Brief:
Return the entries exactly as they appear.

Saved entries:
▽

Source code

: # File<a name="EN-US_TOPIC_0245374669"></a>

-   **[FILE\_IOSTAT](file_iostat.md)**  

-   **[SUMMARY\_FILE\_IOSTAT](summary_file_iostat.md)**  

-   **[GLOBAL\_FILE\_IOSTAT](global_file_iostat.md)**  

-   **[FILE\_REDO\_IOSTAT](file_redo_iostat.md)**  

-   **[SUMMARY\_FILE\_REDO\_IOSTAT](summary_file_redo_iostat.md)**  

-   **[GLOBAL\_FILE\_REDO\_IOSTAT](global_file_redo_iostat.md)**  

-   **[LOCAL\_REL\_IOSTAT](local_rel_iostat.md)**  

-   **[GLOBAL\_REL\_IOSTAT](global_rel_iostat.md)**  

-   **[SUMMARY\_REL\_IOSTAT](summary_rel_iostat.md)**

△

Answer section:
Source code

: # File<a name="EN-US_TOPIC_0245374669"></a>

-   **[FILE\_IOSTAT](file_iostat.md)**  

-   **[SUMMARY\_FILE\_IOSTAT](summary_file_iostat.md)**  

-   **[GLOBAL\_FILE\_IOSTAT](global_file_iostat.md)**  

-   **[FILE\_REDO\_IOSTAT](file_redo_iostat.md)**  

-   **[SUMMARY\_FILE\_REDO\_IOSTAT](summary_file_redo_iostat.md)**  

-   **[GLOBAL\_FILE\_REDO\_IOSTAT](global_file_redo_iostat.md)**  

-   **[LOCAL\_REL\_IOSTAT](local_rel_iostat.md)**  

-   **[GLOBAL\_REL\_IOSTAT](global_rel_iostat.md)**  

-   **[SUMMARY\_REL\_IOSTAT](summary_rel_iostat.md)**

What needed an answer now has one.